August 14, 1999 - by
Year Two of the BCS Adds New Wrinkles

Aug. 14, 1999


By The Associated Press

Year Two of the Bowl Championship Series will bring a few new wrinkles to
the process of selecting the teams to play in its national championship game.

The BCS made a mostly successful debut last season, with Tennessee beating
Florida State in the Fiesta Bowl and becoming the unanimous choice as the
national champion.

This time, the BCS modified its guidelines for selecting teams by adding
five new computer ratings and toughened eligibility standards for its four bowl
games. Also, a process is now in place that could strip weaker conferences of
automatic bids, a move aimed at the Big East.

The BCS standings are determined through four factors: a combined ranking in
The Associated Press media poll and USA Today/ESPN coaches’ poll, computer
surveys, strength of schedule, and won-loss record.

The series will again use the computer ratings of Jeff Sagarin, The New York
Times and the Seattle Times. But it also will consider Richard Billingsley,
Dunkel Index, Kenneth Massey, David Rothman and Matthews-Scripps Howard. A
school’s lowest ranking from the eight computer services will be thrown out.

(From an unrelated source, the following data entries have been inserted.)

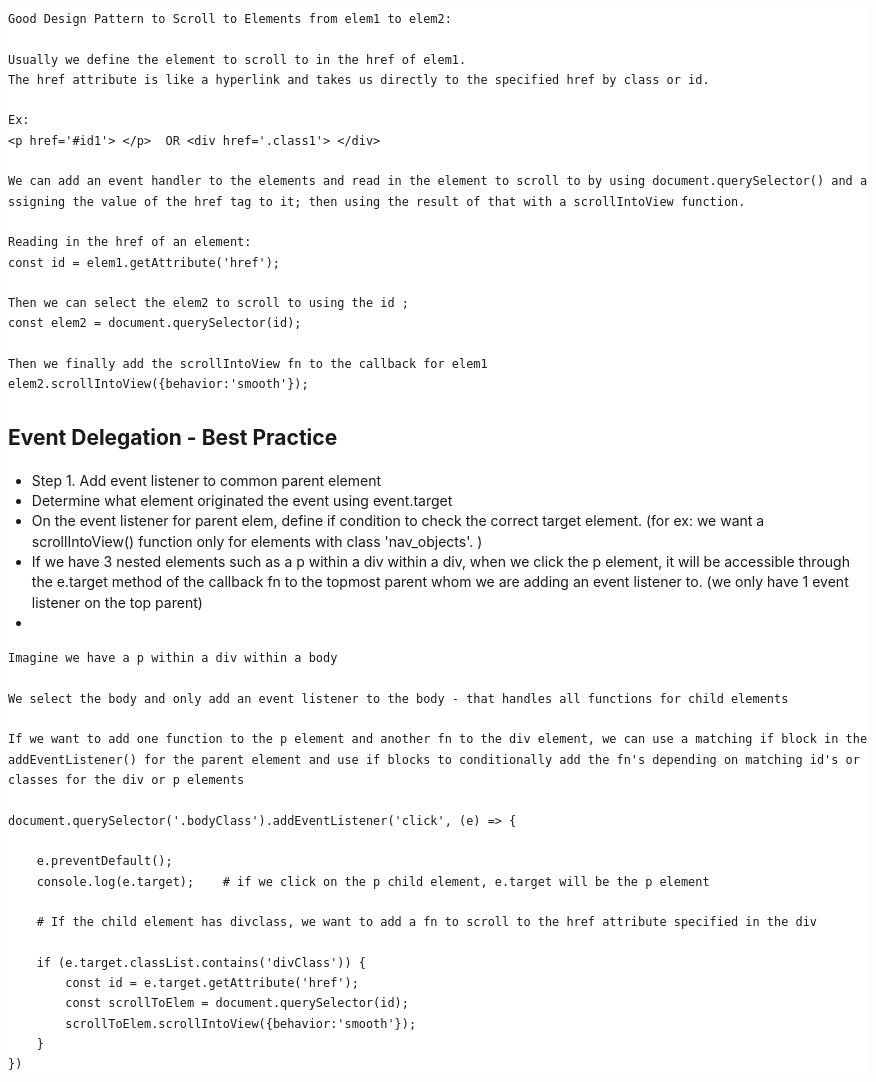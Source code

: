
 ```
Good Design Pattern to Scroll to Elements from elem1 to elem2:

Usually we define the element to scroll to in the href of elem1.
The href attribute is like a hyperlink and takes us directly to the specified href by class or id.

Ex:
<p href='#id1'> </p>  OR <div href='.class1'> </div>

We can add an event handler to the elements and read in the element to scroll to by using document.querySelector() and assigning the value of the href tag to it; then using the result of that with a scrollIntoView function.

Reading in the href of an element:
const id = elem1.getAttribute('href');

Then we can select the elem2 to scroll to using the id ;
const elem2 = document.querySelector(id);

Then we finally add the scrollIntoView fn to the callback for elem1
elem2.scrollIntoView({behavior:'smooth'});

```

<h2> Event Delegation - Best Practice  </h2>

<ul>
<li>Step 1. Add event listener to common parent element </li>
<li>Determine what element originated the event using <span>event.target</span> </li>
<li>On the event listener for parent elem, define if condition to check the correct target element. (for ex: we want a <span>scrollIntoView()</span> function only for elements with class 'nav_objects'. ) </li>
<li>If we have 3 nested elements such as a p within a div within a div, when we click the p element, it will be accessible through the e.target method of the callback fn to the topmost parent whom we are adding an event listener to. (we only have 1 event listener on the top parent) </li>
<li> </li>
</ul>

```
Imagine we have a p within a div within a body

We select the body and only add an event listener to the body - that handles all functions for child elements

If we want to add one function to the p element and another fn to the div element, we can use a matching if block in the addEventListener() for the parent element and use if blocks to conditionally add the fn's depending on matching id's or classes for the div or p elements

document.querySelector('.bodyClass').addEventListener('click', (e) => {

    e.preventDefault();
    console.log(e.target);    # if we click on the p child element, e.target will be the p element

    # If the child element has divclass, we want to add a fn to scroll to the href attribute specified in the div

    if (e.target.classList.contains('divClass')) {
        const id = e.target.getAttribute('href');
        const scrollToElem = document.querySelector(id);
        scrollToElem.scrollIntoView({behavior:'smooth'});
    }
})

```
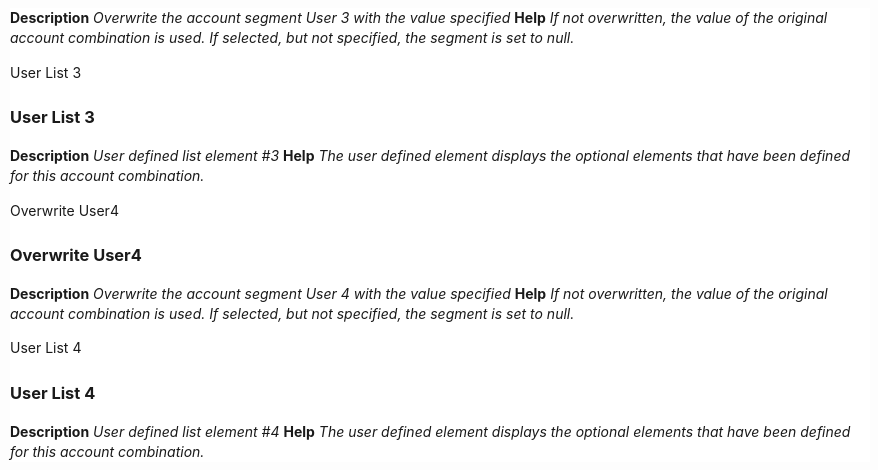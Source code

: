 **Description**
 *Overwrite the account segment User 3 with the value specified*
**Help**
 *If not overwritten, the value of the original account combination is used. If selected, but not specified, the segment is set to null.*

User List 3
### User List 3

**Description**
 *User defined list element #3*
**Help**
 *The user defined element displays the optional elements that have been defined for this account combination.*

Overwrite User4
### Overwrite User4

**Description**
 *Overwrite the account segment User 4 with the value specified*
**Help**
 *If not overwritten, the value of the original account combination is used. If selected, but not specified, the segment is set to null.*

User List 4
### User List 4

**Description**
 *User defined list element #4*
**Help**
 *The user defined element displays the optional elements that have been defined for this account combination.*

Champions from the Big East, Big Ten, Big 12, SEC, Atlantic Coast and Pac-10
conferences receive automatic bids to the BCS, which also includes two at-large
teams.

The 1-2 teams in the BCS standings are matched in a national title game that
rotates among the Rose, Sugar, Orange and Fiesta bowls. Using a regional
format, the other three bowls select the remaining conference champions and
at-large teams.

The 2000 title game will be held Jan. 4 at the Sugar Bowl in New Orleans.

Last season, teams were eligible for at-large berths with either eight
victories or by finishing no lower than 12th in the BCS standings. Now, teams
must have nine regular-season wins over Division I-A opponents and at least a
No. 12 ranking.

Also, each of the six BCS leagues must show it is worthy of that status. If
a conference’s automatic qualifiers failed to average at least a No. 12 BCS
rating over a four-year period, it could be stripped of the bid.

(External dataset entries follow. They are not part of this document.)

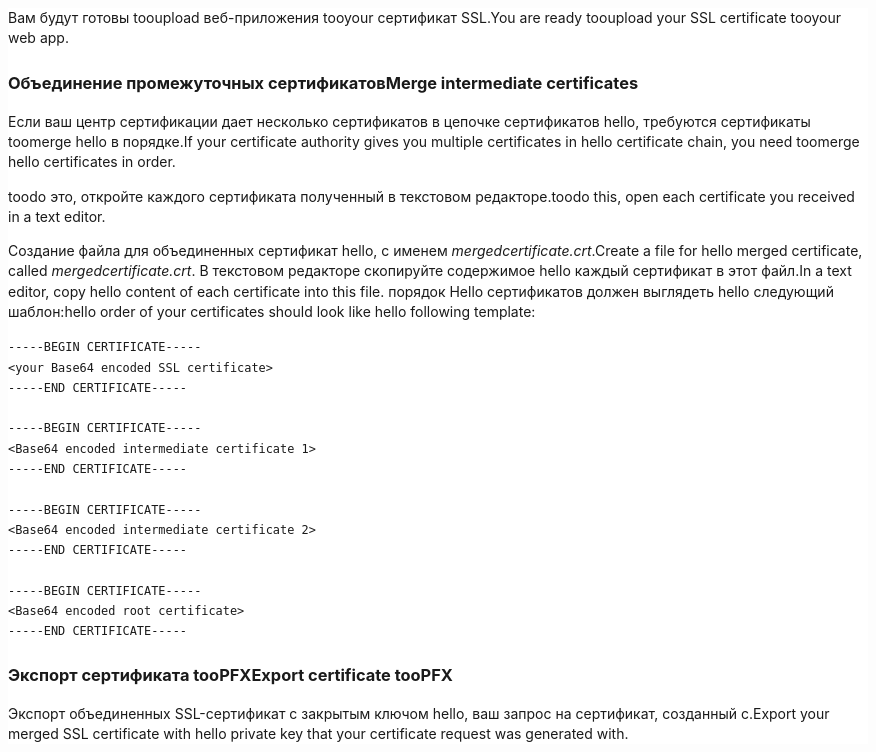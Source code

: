<span data-ttu-id="5d149-153">Вам будут готовы tooupload веб-приложения tooyour сертификат SSL.</span><span class="sxs-lookup"><span data-stu-id="5d149-153">You are ready tooupload your SSL certificate tooyour web app.</span></span>

### <a name="merge-intermediate-certificates"></a><span data-ttu-id="5d149-154">Объединение промежуточных сертификатов</span><span class="sxs-lookup"><span data-stu-id="5d149-154">Merge intermediate certificates</span></span>

<span data-ttu-id="5d149-155">Если ваш центр сертификации дает несколько сертификатов в цепочке сертификатов hello, требуются сертификаты toomerge hello в порядке.</span><span class="sxs-lookup"><span data-stu-id="5d149-155">If your certificate authority gives you multiple certificates in hello certificate chain, you need toomerge hello certificates in order.</span></span> 

<span data-ttu-id="5d149-156">toodo это, откройте каждого сертификата полученный в текстовом редакторе.</span><span class="sxs-lookup"><span data-stu-id="5d149-156">toodo this, open each certificate you received in a text editor.</span></span> 

<span data-ttu-id="5d149-157">Создание файла для объединенных сертификат hello, с именем _mergedcertificate.crt_.</span><span class="sxs-lookup"><span data-stu-id="5d149-157">Create a file for hello merged certificate, called _mergedcertificate.crt_.</span></span> <span data-ttu-id="5d149-158">В текстовом редакторе скопируйте содержимое hello каждый сертификат в этот файл.</span><span class="sxs-lookup"><span data-stu-id="5d149-158">In a text editor, copy hello content of each certificate into this file.</span></span> <span data-ttu-id="5d149-159">порядок Hello сертификатов должен выглядеть hello следующий шаблон:</span><span class="sxs-lookup"><span data-stu-id="5d149-159">hello order of your certificates should look like hello following template:</span></span>

```
-----BEGIN CERTIFICATE-----
<your Base64 encoded SSL certificate>
-----END CERTIFICATE-----

-----BEGIN CERTIFICATE-----
<Base64 encoded intermediate certificate 1>
-----END CERTIFICATE-----

-----BEGIN CERTIFICATE-----
<Base64 encoded intermediate certificate 2>
-----END CERTIFICATE-----

-----BEGIN CERTIFICATE-----
<Base64 encoded root certificate>
-----END CERTIFICATE-----
```

### <a name="export-certificate-toopfx"></a><span data-ttu-id="5d149-160">Экспорт сертификата tooPFX</span><span class="sxs-lookup"><span data-stu-id="5d149-160">Export certificate tooPFX</span></span>

<span data-ttu-id="5d149-161">Экспорт объединенных SSL-сертификат с закрытым ключом hello, ваш запрос на сертификат, созданный с.</span><span class="sxs-lookup"><span data-stu-id="5d149-161">Export your merged SSL certificate with hello private key that your certificate request was generated with.</span></span>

Last season, Big East champion Syracuse (8-4) was 15th in the BCS standings
and was routed by Florida 31-10 in the Orange Bowl.

One of the misconceptions of the BCS involved Kansas State, which ended up
in the Alamo Bowl after losing only one game – the Big 12 championship – and
finishing third in the final BCS standings. The feeling was that K-State, which
lost to Purdue in the Alamo Bowl, deserved to play in a BCS game.

“We still feel the bowls, after you get past the 1-2 game, need to have
some regional flexibility,” BCS chairman Roy Kramer said. “You can’t take two
West Coast teams and play in Miami. You’ve got to have regional ties to make
the bowls succeed.”

The first BCS standings will be released Oct. 25.